■ Task details ■
Among the entries beneath this sentence, how many lines include the word "specific"? Only the number is wanted.

[Records from a collection]

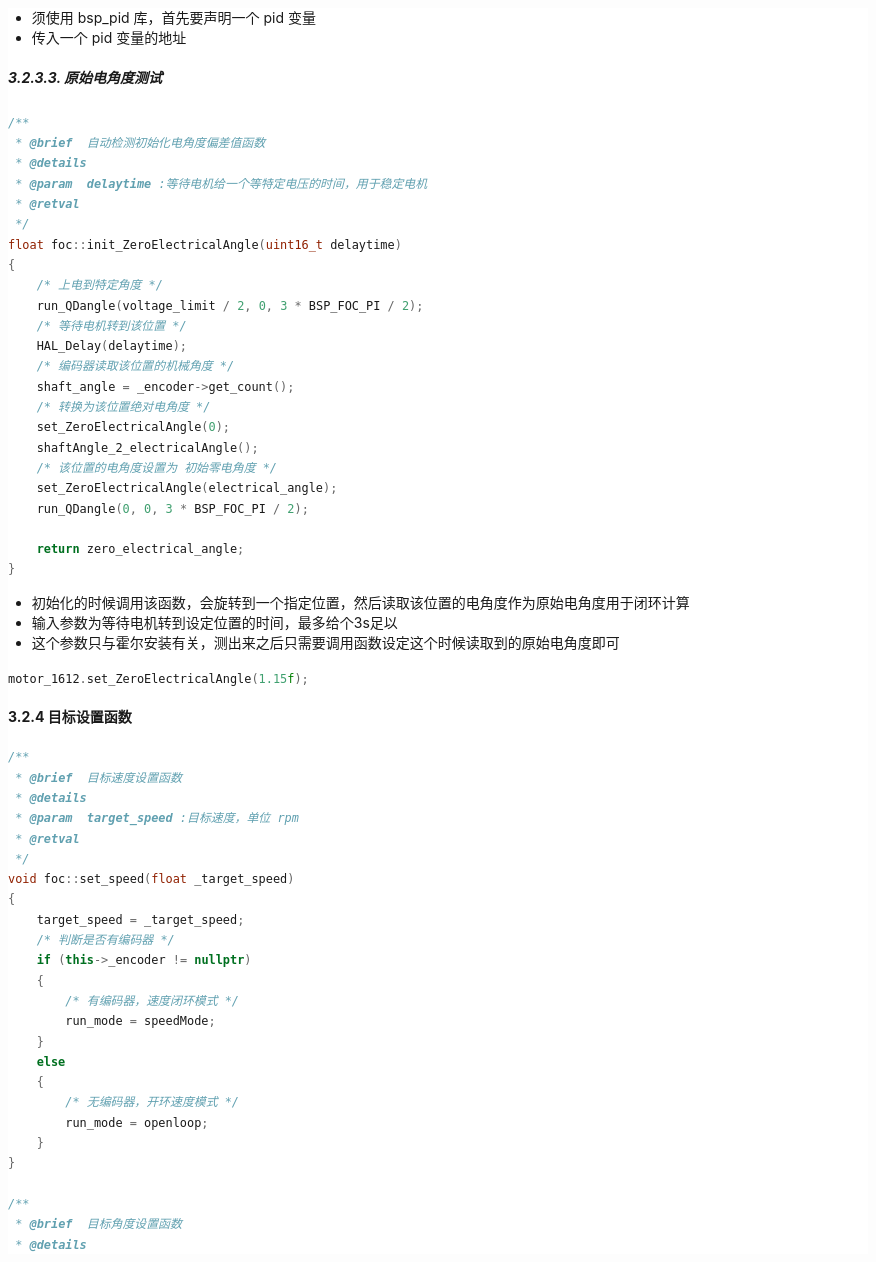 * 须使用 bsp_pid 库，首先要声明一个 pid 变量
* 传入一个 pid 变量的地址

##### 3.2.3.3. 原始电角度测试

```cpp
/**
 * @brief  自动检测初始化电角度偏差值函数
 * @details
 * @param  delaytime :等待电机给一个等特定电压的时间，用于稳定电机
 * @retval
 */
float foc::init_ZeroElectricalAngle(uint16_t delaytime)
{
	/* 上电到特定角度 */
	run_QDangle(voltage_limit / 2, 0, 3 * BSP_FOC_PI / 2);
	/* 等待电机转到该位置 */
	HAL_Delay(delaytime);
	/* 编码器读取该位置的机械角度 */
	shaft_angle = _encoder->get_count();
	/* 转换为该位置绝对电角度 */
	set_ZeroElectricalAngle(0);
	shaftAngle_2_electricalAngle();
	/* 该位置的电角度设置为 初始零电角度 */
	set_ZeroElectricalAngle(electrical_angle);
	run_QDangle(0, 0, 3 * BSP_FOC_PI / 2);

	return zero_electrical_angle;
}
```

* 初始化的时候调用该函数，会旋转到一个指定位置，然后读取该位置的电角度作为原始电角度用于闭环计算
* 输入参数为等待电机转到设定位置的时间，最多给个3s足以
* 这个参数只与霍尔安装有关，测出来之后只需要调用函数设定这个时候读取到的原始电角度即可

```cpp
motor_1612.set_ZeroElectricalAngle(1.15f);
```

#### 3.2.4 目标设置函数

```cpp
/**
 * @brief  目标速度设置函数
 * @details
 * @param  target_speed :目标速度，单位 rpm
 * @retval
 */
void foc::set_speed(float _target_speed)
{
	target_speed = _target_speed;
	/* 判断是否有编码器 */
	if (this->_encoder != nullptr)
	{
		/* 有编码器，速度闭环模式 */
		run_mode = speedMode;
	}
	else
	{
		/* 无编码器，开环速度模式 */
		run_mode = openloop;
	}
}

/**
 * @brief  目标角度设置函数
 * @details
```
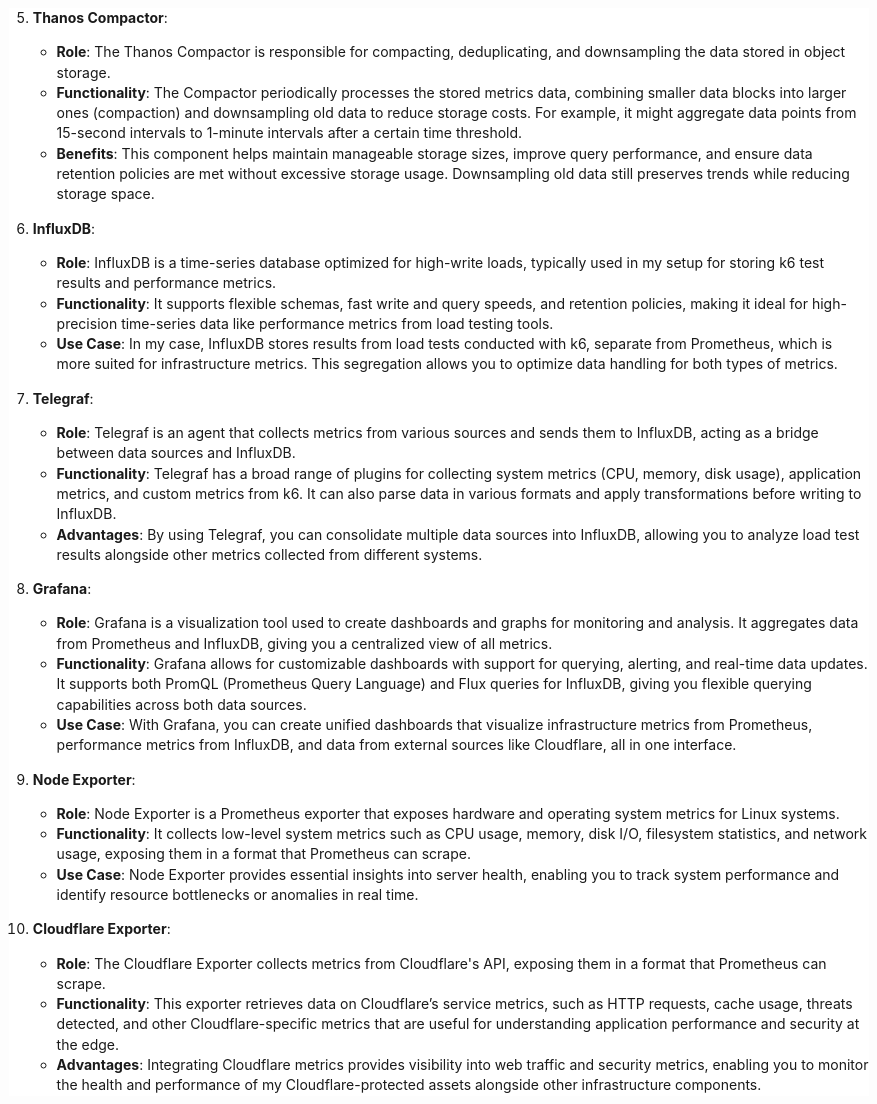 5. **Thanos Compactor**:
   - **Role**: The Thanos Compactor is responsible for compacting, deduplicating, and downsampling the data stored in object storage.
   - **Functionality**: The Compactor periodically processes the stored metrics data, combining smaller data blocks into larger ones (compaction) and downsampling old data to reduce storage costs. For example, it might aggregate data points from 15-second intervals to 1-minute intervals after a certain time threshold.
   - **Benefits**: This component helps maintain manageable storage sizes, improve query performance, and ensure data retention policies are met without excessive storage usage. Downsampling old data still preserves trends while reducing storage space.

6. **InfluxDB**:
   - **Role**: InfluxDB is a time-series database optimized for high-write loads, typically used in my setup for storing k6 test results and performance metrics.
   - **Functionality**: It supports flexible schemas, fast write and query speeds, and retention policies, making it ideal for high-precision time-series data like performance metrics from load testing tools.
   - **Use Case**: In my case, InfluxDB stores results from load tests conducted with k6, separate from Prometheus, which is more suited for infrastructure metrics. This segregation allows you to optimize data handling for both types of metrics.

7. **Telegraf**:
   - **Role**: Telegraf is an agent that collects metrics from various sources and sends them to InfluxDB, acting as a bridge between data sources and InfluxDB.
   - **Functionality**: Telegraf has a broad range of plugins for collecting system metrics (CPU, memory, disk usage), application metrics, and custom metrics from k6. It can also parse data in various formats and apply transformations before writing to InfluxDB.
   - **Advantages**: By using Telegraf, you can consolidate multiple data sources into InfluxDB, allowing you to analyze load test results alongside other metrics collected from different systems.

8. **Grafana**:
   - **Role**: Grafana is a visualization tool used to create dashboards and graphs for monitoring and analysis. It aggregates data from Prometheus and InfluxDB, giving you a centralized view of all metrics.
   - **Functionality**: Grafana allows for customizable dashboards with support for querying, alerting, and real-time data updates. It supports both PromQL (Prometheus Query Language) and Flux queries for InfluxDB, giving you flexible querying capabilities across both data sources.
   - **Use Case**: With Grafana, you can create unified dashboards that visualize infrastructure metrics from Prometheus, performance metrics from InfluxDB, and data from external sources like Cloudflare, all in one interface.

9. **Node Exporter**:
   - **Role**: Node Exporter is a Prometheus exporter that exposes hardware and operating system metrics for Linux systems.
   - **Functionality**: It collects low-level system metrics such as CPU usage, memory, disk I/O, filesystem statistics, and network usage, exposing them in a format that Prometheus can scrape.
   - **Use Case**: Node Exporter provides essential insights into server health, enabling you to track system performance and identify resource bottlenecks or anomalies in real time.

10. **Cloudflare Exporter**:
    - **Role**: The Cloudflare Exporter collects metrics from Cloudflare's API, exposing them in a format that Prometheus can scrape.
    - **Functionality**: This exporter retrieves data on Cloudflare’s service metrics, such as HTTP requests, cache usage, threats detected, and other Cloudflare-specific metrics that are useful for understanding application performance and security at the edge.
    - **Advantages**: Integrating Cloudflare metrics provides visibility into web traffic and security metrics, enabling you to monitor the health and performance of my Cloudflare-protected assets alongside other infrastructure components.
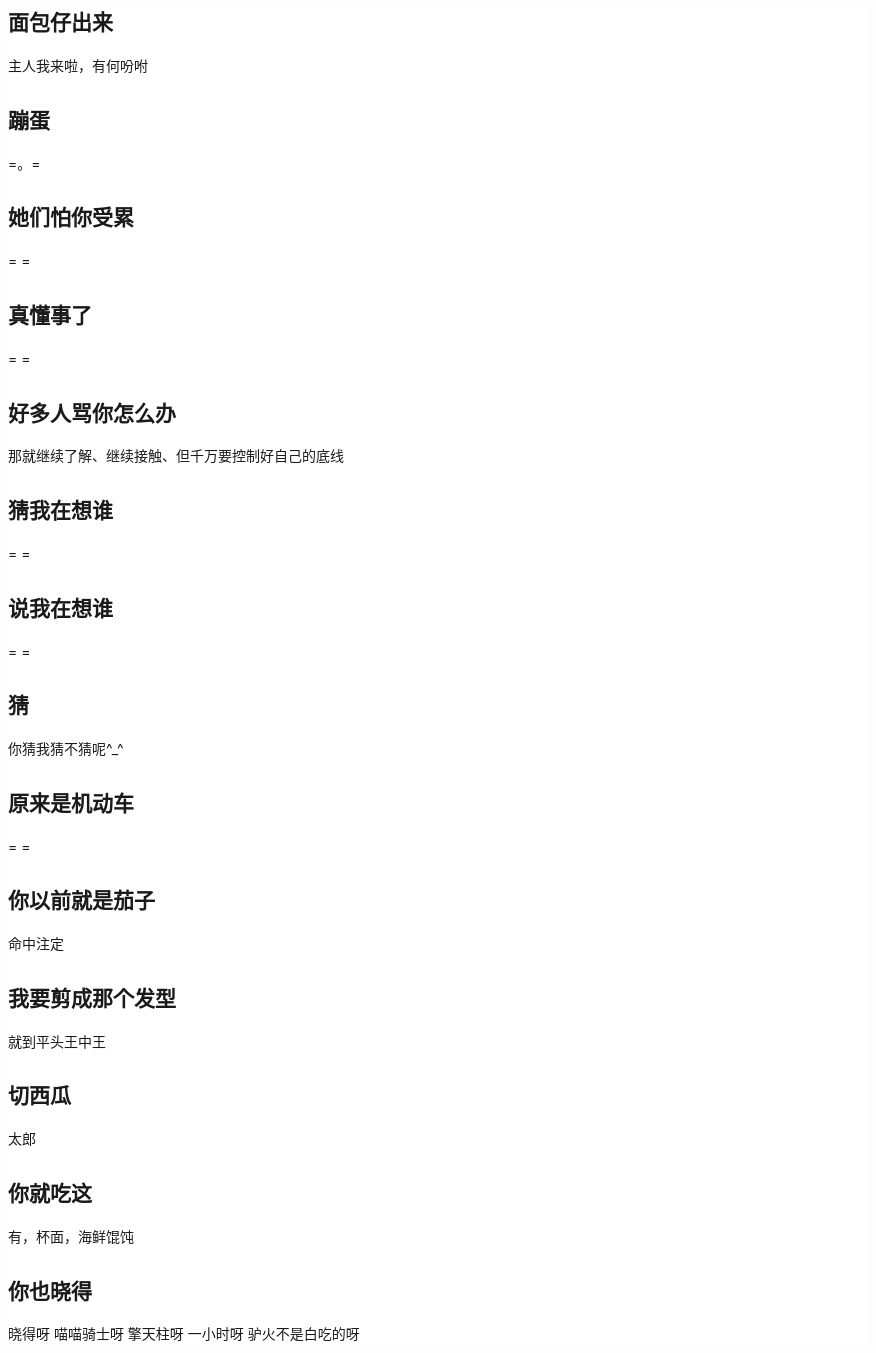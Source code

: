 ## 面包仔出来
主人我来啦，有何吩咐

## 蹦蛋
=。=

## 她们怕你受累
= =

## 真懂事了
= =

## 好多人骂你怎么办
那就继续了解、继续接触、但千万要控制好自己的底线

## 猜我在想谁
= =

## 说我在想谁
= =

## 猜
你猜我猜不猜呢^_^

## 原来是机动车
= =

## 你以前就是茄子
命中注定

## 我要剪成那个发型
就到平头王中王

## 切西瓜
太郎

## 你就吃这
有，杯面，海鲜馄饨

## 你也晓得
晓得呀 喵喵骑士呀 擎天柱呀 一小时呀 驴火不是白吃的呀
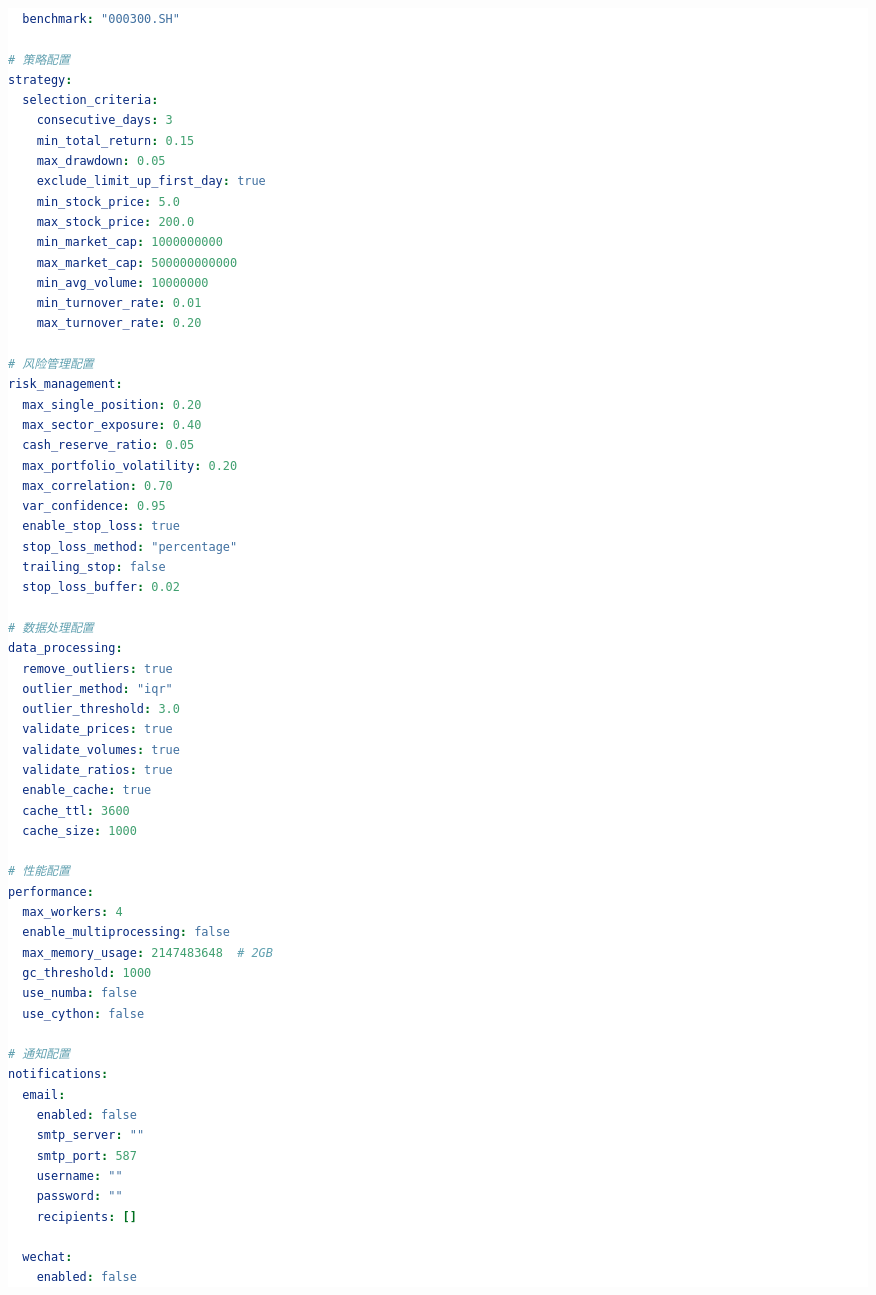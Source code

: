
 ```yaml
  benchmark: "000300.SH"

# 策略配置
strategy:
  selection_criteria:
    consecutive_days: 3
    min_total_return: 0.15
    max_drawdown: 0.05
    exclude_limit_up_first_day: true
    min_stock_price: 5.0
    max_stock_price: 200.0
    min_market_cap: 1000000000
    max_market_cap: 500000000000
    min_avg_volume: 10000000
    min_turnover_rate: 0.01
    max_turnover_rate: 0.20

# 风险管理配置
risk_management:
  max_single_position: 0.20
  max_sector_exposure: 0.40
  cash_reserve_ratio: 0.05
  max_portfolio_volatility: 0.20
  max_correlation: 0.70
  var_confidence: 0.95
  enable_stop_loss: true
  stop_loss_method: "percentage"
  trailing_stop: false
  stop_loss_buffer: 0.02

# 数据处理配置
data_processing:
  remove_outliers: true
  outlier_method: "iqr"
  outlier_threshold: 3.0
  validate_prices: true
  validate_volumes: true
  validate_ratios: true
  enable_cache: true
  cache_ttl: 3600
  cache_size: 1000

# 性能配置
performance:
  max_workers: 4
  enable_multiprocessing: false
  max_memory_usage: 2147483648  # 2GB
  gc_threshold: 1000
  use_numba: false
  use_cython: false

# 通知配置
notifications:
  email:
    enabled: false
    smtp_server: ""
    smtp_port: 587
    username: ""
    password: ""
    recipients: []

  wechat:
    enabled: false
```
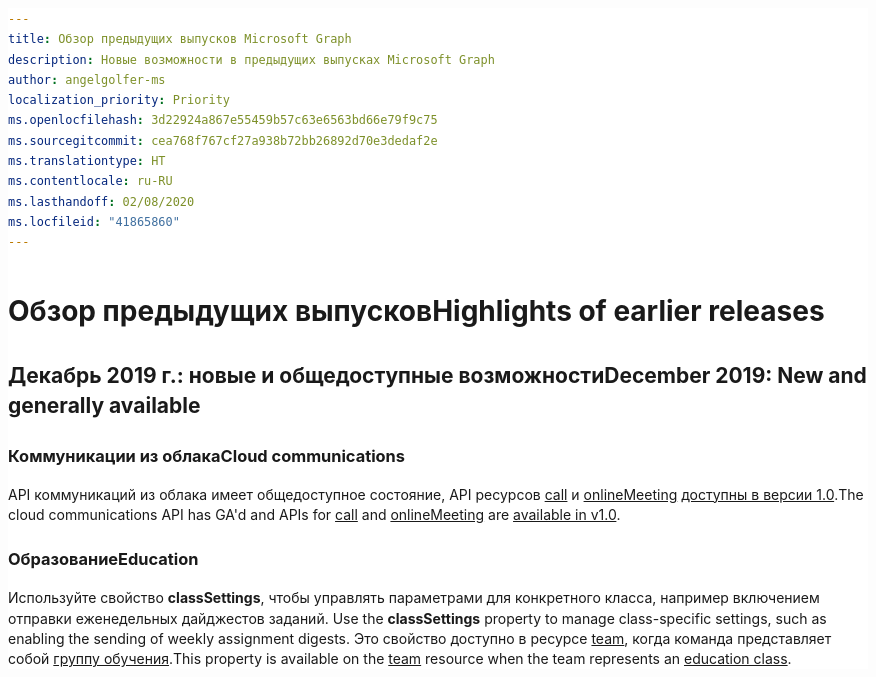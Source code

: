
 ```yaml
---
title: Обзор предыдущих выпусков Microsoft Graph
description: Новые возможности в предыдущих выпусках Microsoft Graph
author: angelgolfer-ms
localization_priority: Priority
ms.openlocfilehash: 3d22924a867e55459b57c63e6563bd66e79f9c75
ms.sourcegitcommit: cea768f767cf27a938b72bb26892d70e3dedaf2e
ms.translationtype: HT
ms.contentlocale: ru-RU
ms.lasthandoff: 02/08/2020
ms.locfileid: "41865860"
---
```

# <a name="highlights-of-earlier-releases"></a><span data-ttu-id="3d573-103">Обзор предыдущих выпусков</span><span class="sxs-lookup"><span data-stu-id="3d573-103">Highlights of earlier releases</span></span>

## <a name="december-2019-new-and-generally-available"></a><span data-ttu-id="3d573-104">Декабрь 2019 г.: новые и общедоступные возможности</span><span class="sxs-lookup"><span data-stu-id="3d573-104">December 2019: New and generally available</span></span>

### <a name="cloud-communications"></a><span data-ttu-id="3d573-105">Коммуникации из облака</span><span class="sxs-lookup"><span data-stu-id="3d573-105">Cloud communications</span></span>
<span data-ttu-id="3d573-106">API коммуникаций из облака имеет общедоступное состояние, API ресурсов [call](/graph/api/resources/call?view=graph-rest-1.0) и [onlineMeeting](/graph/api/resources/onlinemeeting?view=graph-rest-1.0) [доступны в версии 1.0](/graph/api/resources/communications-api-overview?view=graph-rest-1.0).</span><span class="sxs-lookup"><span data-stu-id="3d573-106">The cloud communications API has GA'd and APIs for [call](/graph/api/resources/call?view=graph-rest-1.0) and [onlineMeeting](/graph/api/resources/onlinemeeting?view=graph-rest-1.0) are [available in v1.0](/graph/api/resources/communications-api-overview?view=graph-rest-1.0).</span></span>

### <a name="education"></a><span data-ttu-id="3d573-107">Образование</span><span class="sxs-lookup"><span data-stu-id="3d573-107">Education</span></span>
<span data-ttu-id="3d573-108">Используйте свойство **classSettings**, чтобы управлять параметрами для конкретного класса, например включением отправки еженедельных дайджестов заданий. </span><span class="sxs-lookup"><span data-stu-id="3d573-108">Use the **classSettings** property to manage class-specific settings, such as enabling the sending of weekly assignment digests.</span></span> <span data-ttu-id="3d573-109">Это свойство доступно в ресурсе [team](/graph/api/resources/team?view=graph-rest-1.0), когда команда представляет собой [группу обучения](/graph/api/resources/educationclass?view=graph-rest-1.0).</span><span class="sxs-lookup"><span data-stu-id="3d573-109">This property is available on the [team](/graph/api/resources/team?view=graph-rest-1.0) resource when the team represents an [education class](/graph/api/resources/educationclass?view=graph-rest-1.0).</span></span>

■ Final answer ■
2